Sam Pagano knows plenty about talking to a team. He delivered 200 speeches and more during 21 years as the coach at Fairview High in Boulder, where he won two state titles and split a third. He spent time abroad and even took a team with limited English-speaking skills to the Italian Super Bowl. Both Chuck and another son, John, who's the defensive coordinator of the San Diego Chargers, played for him.

And neither got the playing time they deserved, Sam says now, because he treated them more like a father than a coach. ``Like the dad with the kid in right field who's praying the ball doesn't get hit there,'' he said. His wife, Diana, even called the principal once to ask him to make sure Sam played his son.

``You know how far that got?'' he laughed. But Sam also realized about the time both were bouncing from the ranks of graduate assistants into full-fledged jobs on good college and NFL staffs, that the boys had no problems fending for themselves.

``It's painful, just painful, to watch him go through this - the suffering, how awful it is. ... That's the word he used, `awful' - and to be so far away,'' Sam said. ``But I just couldn't believe how elegant and truthful he was, talking about his vision and being around for his daughters' weddings. You can tell he's a fighter.''

What's that worth? Bruce Arians, the interim coach and a close pal of Chuck Pagano, won't even pretend he's done any calculations. Pagano was in the locker room before the game, too, and sneaked into the coaching booth five minutes before kickoff to watch the players. They knew it.
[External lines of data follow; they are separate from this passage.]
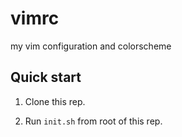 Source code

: vimrc
=====

my vim configuration and colorscheme

Quick start
-----------

1. Clone this rep.

2. Run `init.sh` from root of this rep.
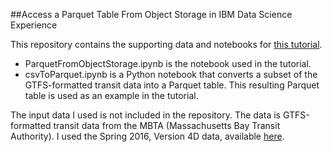 ##Access a Parquet Table From Object Storage in IBM Data Science Experience

This repository contains the supporting data and notebooks for [this tutorial](https://medium.com/@adamj9431/upload-files-to-ibm-data-science-experience-using-the-command-line-bb482fae1d73#.1z6ph8kag).

* ParquetFromObjectStorage.ipynb is the notebook used in the tutorial.
* csvToParquet.ipynb is a Python notebook that converts a subset of the GTFS-formatted transit data into a Parquet table. This resulting Parquet table is used as an example in the tutorial.

The input data I used is not included in the repository. The data is GTFS-formatted transit data from the MBTA (Massachusetts Bay Transit Authority). I used the Spring 2016, Version 4D data, available [here](http://transitfeeds.com/p/mbta/64/20160519). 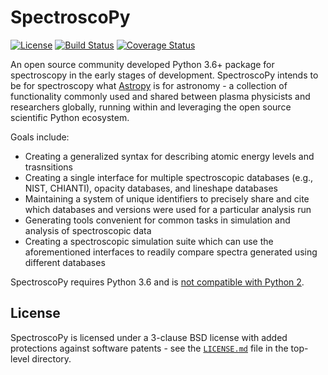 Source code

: # SpectroscoPy
[![License](https://img.shields.io/badge/License-BSD%203--Clause-blue.svg)](./LICENSE.md)
[![Build Status](https://travis-ci.org/PlasmaPy/PlasmaPy.svg?branch=master)](https://travis-ci.org/PlasmaPy/PlasmaPy)
[![Coverage Status](https://coveralls.io/repos/github/PlasmaPy/PlasmaPy/badge.svg?branch=master)](https://coveralls.io/github/PlasmaPy/PlasmaPy?branch=master)

An open source community developed Python 3.6+ package for spectroscopy in 
the early stages of development. SpectroscoPy intends to be for spectroscopy what
[Astropy](https://github.com/astropy/astropy) is for astronomy - a 
collection of functionality commonly used and shared between plasma physicists 
and researchers globally, running within and leveraging the open source 
scientific Python ecosystem. 

Goals include:
* Creating a generalized syntax for describing atomic energy levels and trasnsitions
* Creating a single interface for multiple spectroscopic databases (e.g., NIST, CHIANTI), opacity databases, and lineshape databases
* Maintaining a system of unique identifiers to precisely share and cite which databases and versions were used for a particular analysis run
* Generating tools convenient for common tasks in simulation and analysis of spectroscopic data
* Creating a spectroscopic simulation suite which can use the aforementioned interfaces to readily compare spectra generated using different databases


SpectroscoPy requires Python 3.6 and is
[not compatible with Python 2](https://pythonclock.org/).

## License

SpectroscoPy is licensed under a 3-clause BSD license with added protections
against software patents - see the [``LICENSE.md``](LICENSE.md) file in
the top-level directory.

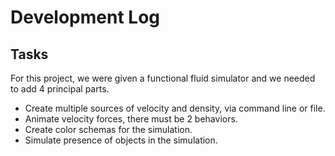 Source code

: # Development Log
## Tasks
For this project, we were given a functional fluid simulator and we needed to add 4 principal parts.
* Create multiple sources of velocity and density, via command line or file.
* Animate velocity forces, there must be 2 behaviors.
* Create color schemas for the simulation.
* Simulate presence of objects in the simulation.
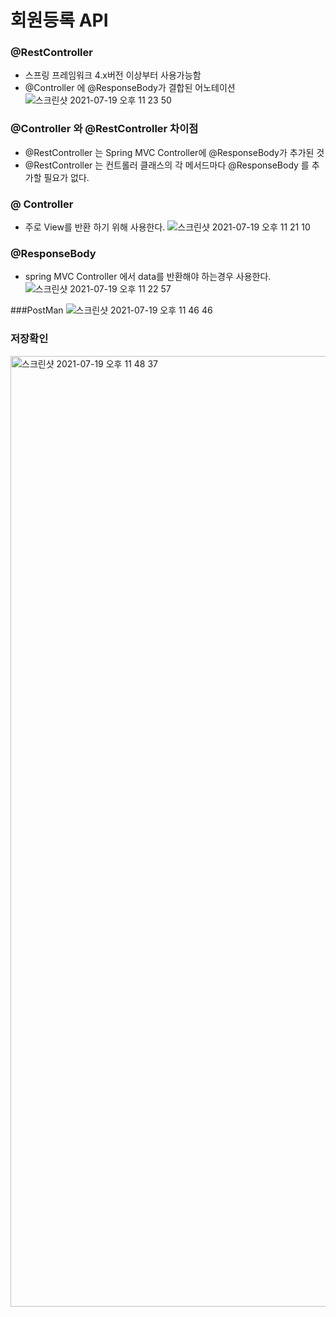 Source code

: # 회원등록 API

### @RestController
+ 스프링 프레임워크 4.x버전 이상부터 사용가능함
+ @Controller 에 @ResponseBody가 결합된 어노테이션
  ![스크린샷 2021-07-19 오후 11 23 50](https://user-images.githubusercontent.com/61412496/126175785-c4aa5124-1cca-49d0-ba65-cc5f7b9a19a7.png)

### @Controller 와 @RestController 차이점
+ @RestController 는 Spring MVC Controller에 @ResponseBody가 추가된 것
+ @RestController 는 컨트롤러 클래스의 각 메서드마다 @ResponseBody 를 추가할 필요가 없다.

### @ Controller
+ 주로 View를 반환 하기 위해 사용한다.
  ![스크린샷 2021-07-19 오후 11 21 10](https://user-images.githubusercontent.com/61412496/126175322-58516e2f-02a2-46bc-a18f-74f2e779a592.png)
### @ResponseBody
+ spring MVC Controller 에서 data를 반환해야 하는경우 사용한다.
  ![스크린샷 2021-07-19 오후 11 22 57](https://user-images.githubusercontent.com/61412496/126175618-a1e20786-6e68-4ad3-ad8a-23af257801f8.png)
  
###PostMan
![스크린샷 2021-07-19 오후 11 46 46](https://user-images.githubusercontent.com/61412496/126179231-013ac7d4-e917-4944-837b-e17d3d2320e6.png)
### 저장확인
<img width="1521" alt="스크린샷 2021-07-19 오후 11 48 37" src="https://user-images.githubusercontent.com/61412496/126179523-8aff85f9-81f8-4de4-9aee-27728c1bc8a9.png"> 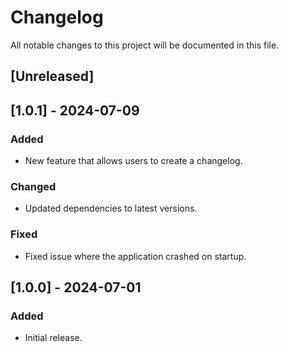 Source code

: # Changelog

All notable changes to this project will be documented in this file.

## [Unreleased]

## [1.0.1] - 2024-07-09
### Added
- New feature that allows users to create a changelog.

### Changed
- Updated dependencies to latest versions.

### Fixed
- Fixed issue where the application crashed on startup.

## [1.0.0] - 2024-07-01
### Added
- Initial release.
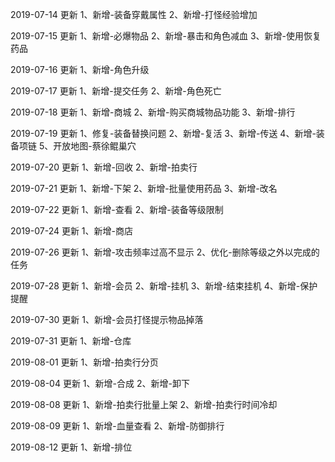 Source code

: 2019-07-14 更新
1、新增-装备穿戴属性
2、新增-打怪经验增加

2019-07-15 更新
1、新增-必爆物品
2、新增-暴击和角色减血
3、新增-使用恢复药品

2019-07-16 更新
1、新增-角色升级

2019-07-17 更新
1、新增-提交任务
2、新增-角色死亡

2019-07-18 更新
1、新增-商城
2、新增-购买商城物品功能
3、新增-排行

2019-07-19 更新
1、修复-装备替换问题
2、新增-复活
3、新增-传送
4、新增-装备项链
5、开放地图-蔡徐鲲巢穴

2019-07-20 更新
1、新增-回收
2、新增-拍卖行

2019-07-21 更新
1、新增-下架
2、新增-批量使用药品
3、新增-改名

2019-07-22 更新
1、新增-查看
2、新增-装备等级限制

2019-07-24 更新
1、新增-商店

2019-07-26 更新
1、新增-攻击频率过高不显示
2、优化-删除等级之外以完成的任务

2019-07-28 更新
1、新增-会员
2、新增-挂机
3、新增-结束挂机
4、新增-保护提醒

2019-07-30 更新
1、新增-会员打怪提示物品掉落

2019-07-31 更新
1、新增-仓库

2019-08-01 更新
1、新增-拍卖行分页

2019-08-04 更新
1、新增-合成
2、新增-卸下

2019-08-08 更新
1、新增-拍卖行批量上架
2、新增-拍卖行时间冷却

2019-08-09 更新
1、新增-血量查看
2、新增-防御排行

2019-08-12 更新
1、新增-排位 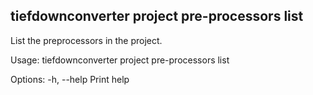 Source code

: ## tiefdownconverter project pre-processors list

List the preprocessors in the project.

Usage: tiefdownconverter project pre-processors list

Options:
  -h, --help  Print help

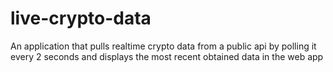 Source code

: # live-crypto-data
An application that pulls realtime crypto data from a public api by polling it every 2 seconds and displays the most recent obtained data in the web app
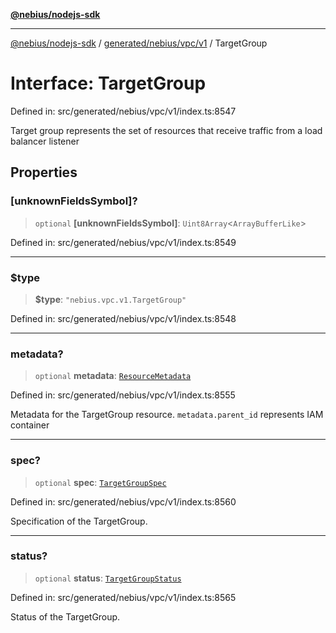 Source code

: [**@nebius/nodejs-sdk**](../../../../../README.md)

***

[@nebius/nodejs-sdk](../../../../../README.md) / [generated/nebius/vpc/v1](../README.md) / TargetGroup

# Interface: TargetGroup

Defined in: src/generated/nebius/vpc/v1/index.ts:8547

Target group represents the set of resources that receive traffic from a load balancer listener

## Properties

### \[unknownFieldsSymbol\]?

> `optional` **\[unknownFieldsSymbol\]**: `Uint8Array`\<`ArrayBufferLike`\>

Defined in: src/generated/nebius/vpc/v1/index.ts:8549

***

### $type

> **$type**: `"nebius.vpc.v1.TargetGroup"`

Defined in: src/generated/nebius/vpc/v1/index.ts:8548

***

### metadata?

> `optional` **metadata**: [`ResourceMetadata`](../../../common/v1/interfaces/ResourceMetadata.md)

Defined in: src/generated/nebius/vpc/v1/index.ts:8555

Metadata for the TargetGroup resource.
 `metadata.parent_id` represents IAM container

***

### spec?

> `optional` **spec**: [`TargetGroupSpec`](TargetGroupSpec.md)

Defined in: src/generated/nebius/vpc/v1/index.ts:8560

Specification of the TargetGroup.

***

### status?

> `optional` **status**: [`TargetGroupStatus`](TargetGroupStatus.md)

Defined in: src/generated/nebius/vpc/v1/index.ts:8565

Status of the TargetGroup.

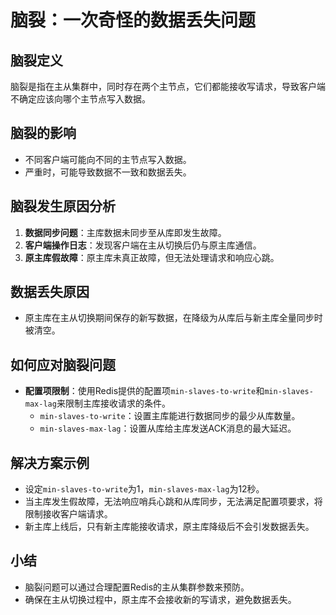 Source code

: # 脑裂：一次奇怪的数据丢失问题

## 脑裂定义

脑裂是指在主从集群中，同时存在两个主节点，它们都能接收写请求，导致客户端不确定应该向哪个主节点写入数据。

## 脑裂的影响

- 不同客户端可能向不同的主节点写入数据。
- 严重时，可能导致数据不一致和数据丢失。

## 脑裂发生原因分析

1. **数据同步问题**：主库数据未同步至从库即发生故障。
2. **客户端操作日志**：发现客户端在主从切换后仍与原主库通信。
3. **原主库假故障**：原主库未真正故障，但无法处理请求和响应心跳。

## 数据丢失原因

- 原主库在主从切换期间保存的新写数据，在降级为从库后与新主库全量同步时被清空。

## 如何应对脑裂问题

- **配置项限制**：使用Redis提供的配置项`min-slaves-to-write`和`min-slaves-max-lag`来限制主库接收请求的条件。
  - `min-slaves-to-write`：设置主库能进行数据同步的最少从库数量。
  - `min-slaves-max-lag`：设置从库给主库发送ACK消息的最大延迟。

## 解决方案示例

- 设定`min-slaves-to-write`为1，`min-slaves-max-lag`为12秒。
- 当主库发生假故障，无法响应哨兵心跳和从库同步，无法满足配置项要求，将限制接收客户端请求。
- 新主库上线后，只有新主库能接收请求，原主库降级后不会引发数据丢失。

## 小结

- 脑裂问题可以通过合理配置Redis的主从集群参数来预防。
- 确保在主从切换过程中，原主库不会接收新的写请求，避免数据丢失。

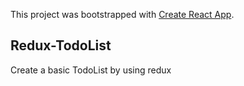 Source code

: This project was bootstrapped with [Create React App](https://github.com/facebook/create-react-app).

## Redux-TodoList

Create a basic TodoList by using redux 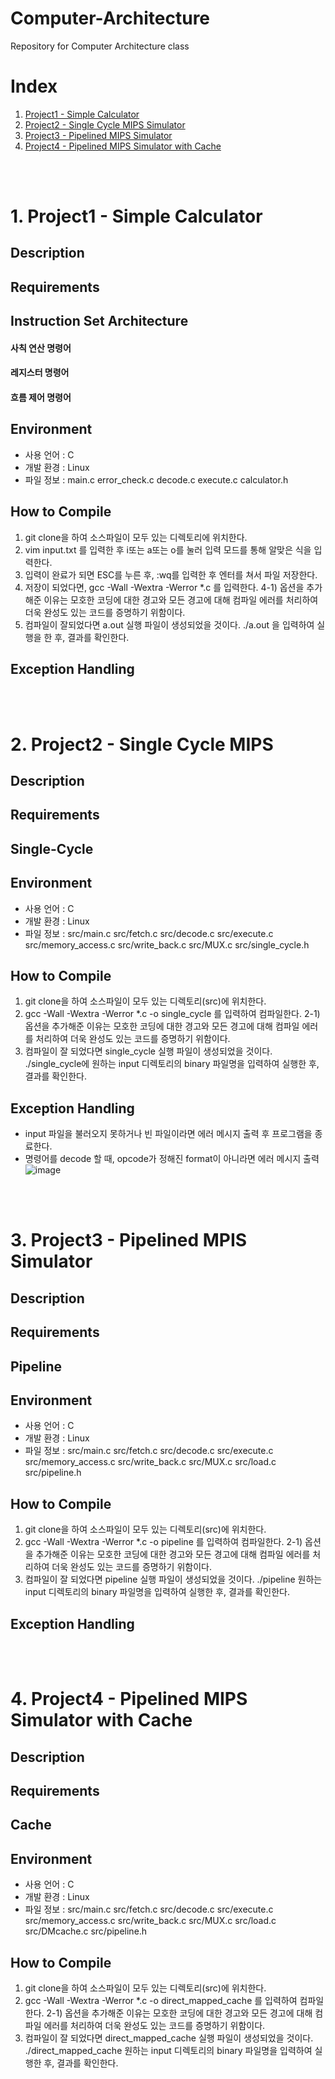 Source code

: # Computer-Architecture
Repository for Computer Architecture class

# Index
1. [Project1 - Simple Calculator](#1.-Project1-Simple-Calculator)
2. [Project2 - Single Cycle MIPS Simulator](#2.-Project2-Single-Cycle-MIPS-Simulator)
3. [Project3 - Pipelined MIPS Simulator](#3.-Project3-Pipelined-MIPS-Simulator)
4. [Project4 - Pipelined MIPS Simulator with Cache](#4.-Project4-Pipelined-MIPS-Simulator-with_Cache)

<br><br>
# 1. Project1 - Simple Calculator

## Description

## Requirements

## Instruction Set Architecture
#### 사칙 연산 명령어

#### 레지스터 명령어

#### 흐름 제어 명령어


## Environment
- 사용 언어 : C
- 개발 환경 : Linux
- 파일 정보 : main.c error_check.c decode.c execute.c calculator.h

## How to Compile
1. git clone을 하여 소스파일이 모두 있는 디렉토리에 위치한다.
2. vim input.txt 를 입력한 후 i또는 a또는 o를 눌러 입력 모드를 통해 알맞은 식을 입력한다.
3. 입력이 완료가 되면 ESC를 누른 후, :wq를 입력한 후 엔터를 쳐서 파일 저장한다.
4. 저장이 되었다면, gcc -Wall -Wextra -Werror *.c 를 입력한다.
4-1) 옵션을 추가해준 이유는 모호한 코딩에 대한 경고와 모든 경고에 대해 컴파일 에러를 처리하여 더욱 완성도 있는 코드를 증명하기 위함이다.
5. 컴파일이 잘되었다면 a.out 실행 파일이 생성되었을 것이다. ./a.out 을 입력하여 실행을 한 후, 결과를 확인한다.

## Exception Handling

<br><br>
# 2. Project2 - Single Cycle MIPS

## Description

 
## Requirements


## Single-Cycle


## Environment
- 사용 언어 : C
- 개발 환경 : Linux
- 파일 정보 : src/main.c src/fetch.c src/decode.c src/execute.c src/memory_access.c src/write_back.c src/MUX.c src/single_cycle.h

## How to Compile
1. git clone을 하여 소스파일이 모두 있는 디렉토리(src)에 위치한다.
2. gcc -Wall -Wextra -Werror *.c -o single_cycle 를 입력하여 컴파일한다.
2-1) 옵션을 추가해준 이유는 모호한 코딩에 대한 경고와 모든 경고에 대해 컴파일 에러를 처리하여 더욱 완성도 있는 코드를 증명하기 위함이다.
3. 컴파일이 잘 되었다면 single_cycle 실행 파일이 생성되었을 것이다. ./single_cycle에 원하는 input 디렉토리의 binary 파일명을 입력하여 실행한 후, 결과를 확인한다.

## Exception Handling
- input 파일을 불러오지 못하거나 빈 파일이라면 에러 메시지 출력 후 프로그램을 종료한다.
- 명령어를 decode 할 때, opcode가 정해진 format이 아니라면 에러 메시지 출력
![image](https://user-images.githubusercontent.com/70425484/124956708-3588d780-e053-11eb-90a9-b00ab4f4e6a3.png)

<br><br>
# 3. Project3 - Pipelined MPIS Simulator

## Description

 
## Requirements


## Pipeline

## Environment
- 사용 언어 : C
- 개발 환경 : Linux
- 파일 정보 : src/main.c src/fetch.c src/decode.c src/execute.c src/memory_access.c src/write_back.c src/MUX.c src/load.c src/pipeline.h

## How to Compile
1. git clone을 하여 소스파일이 모두 있는 디렉토리(src)에 위치한다.
2. gcc -Wall -Wextra -Werror *.c -o pipeline 를 입력하여 컴파일한다.
2-1) 옵션을 추가해준 이유는 모호한 코딩에 대한 경고와 모든 경고에 대해 컴파일 에러를 처리하여 더욱 완성도 있는 코드를 증명하기 위함이다.
3. 컴파일이 잘 되었다면 pipeline 실행 파일이 생성되었을 것이다. ./pipeline 원하는 input 디렉토리의 binary 파일명을 입력하여 실행한 후, 결과를 확인한다.

## Exception Handling

<br><br>
# 4. Project4 - Pipelined MIPS Simulator with Cache

## Description


## Requirements


## Cache


## Environment
- 사용 언어 : C
- 개발 환경 : Linux
- 파일 정보 : src/main.c src/fetch.c src/decode.c src/execute.c src/memory_access.c src/write_back.c src/MUX.c src/load.c src/DMcache.c src/pipeline.h

## How to Compile
1. git clone을 하여 소스파일이 모두 있는 디렉토리(src)에 위치한다.
2. gcc -Wall -Wextra -Werror *.c -o direct_mapped_cache 를 입력하여 컴파일한다.
2-1) 옵션을 추가해준 이유는 모호한 코딩에 대한 경고와 모든 경고에 대해 컴파일 에러를 처리하여 더욱 완성도 있는 코드를 증명하기 위함이다.
3. 컴파일이 잘 되었다면 direct_mapped_cache 실행 파일이 생성되었을 것이다. ./direct_mapped_cache 원하는 input 디렉토리의 binary 파일명을 입력하여 실행한 후, 결과를 확인한다.
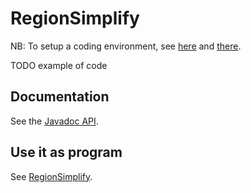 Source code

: # RegionSimplify

NB: To setup a coding environment, see [here](https://github.com/eurostat/README/blob/master/docs/howto/java_eclipse_maven_git_quick_guide.md) and [there](https://github.com/eurostat/JGiscoTools#setup).

TODO example of code


## Documentation

See the [Javadoc API](https://eurostat.github.io/JGiscoTools/doc/site/apidocs/eu/europa/ec/eurostat/jgiscotools/tesselationGeneralisation/package-summary.html).

## Use it as program

See [RegionSimplify](https://github.com/eurostat/RegionSimplify).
``I don't know how you put that into any form of value,'' Arians said Monday, when asked what Pagano's presence meant to the team. ``It was very special to have him walk through that group of guys and see their reaction to it and take that message. Obviously, in the second half we played with that same fight.''

But a moment later, he slipped back into coach speak and reminded us why NFL coaches watch so much film. They can afford to believe in only those things they can actually see.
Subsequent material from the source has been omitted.